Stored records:
--- START ---

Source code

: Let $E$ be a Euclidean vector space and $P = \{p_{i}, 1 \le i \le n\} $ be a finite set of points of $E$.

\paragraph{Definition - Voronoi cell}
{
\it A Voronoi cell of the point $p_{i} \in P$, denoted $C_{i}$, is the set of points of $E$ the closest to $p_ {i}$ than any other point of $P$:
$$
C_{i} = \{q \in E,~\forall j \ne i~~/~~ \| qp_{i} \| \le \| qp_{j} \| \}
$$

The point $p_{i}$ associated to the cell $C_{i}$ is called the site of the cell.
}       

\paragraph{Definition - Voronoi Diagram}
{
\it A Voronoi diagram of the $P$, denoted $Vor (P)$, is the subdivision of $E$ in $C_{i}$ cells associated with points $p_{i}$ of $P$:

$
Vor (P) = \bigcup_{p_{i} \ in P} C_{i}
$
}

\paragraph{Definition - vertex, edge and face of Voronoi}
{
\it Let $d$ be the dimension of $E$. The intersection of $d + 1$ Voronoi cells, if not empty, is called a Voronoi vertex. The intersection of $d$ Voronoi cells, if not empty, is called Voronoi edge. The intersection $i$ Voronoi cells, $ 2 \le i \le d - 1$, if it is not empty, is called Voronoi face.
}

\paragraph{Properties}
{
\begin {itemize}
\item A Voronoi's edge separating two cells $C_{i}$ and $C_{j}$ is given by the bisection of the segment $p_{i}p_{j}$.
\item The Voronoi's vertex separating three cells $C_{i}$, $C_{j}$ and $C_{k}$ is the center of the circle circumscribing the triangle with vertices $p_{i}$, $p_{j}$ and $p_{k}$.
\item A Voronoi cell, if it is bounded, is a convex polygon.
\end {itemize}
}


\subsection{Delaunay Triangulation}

--- END ---

__Exercise prompt__
Look through the entries for the string "points". Every line that has it belongs in the answer.

__Answer for this exercise__
: Let $E$ be a Euclidean vector space and $P = \{p_{i}, 1 \le i \le n\} $ be a finite set of points of $E$.
\it A Voronoi cell of the point $p_{i} \in P$, denoted $C_{i}$, is the set of points of $E$ the closest to $p_ {i}$ than any other point of $P$:
\it A Voronoi diagram of the $P$, denoted $Vor (P)$, is the subdivision of $E$ in $C_{i}$ cells associated with points $p_{i}$ of $P$:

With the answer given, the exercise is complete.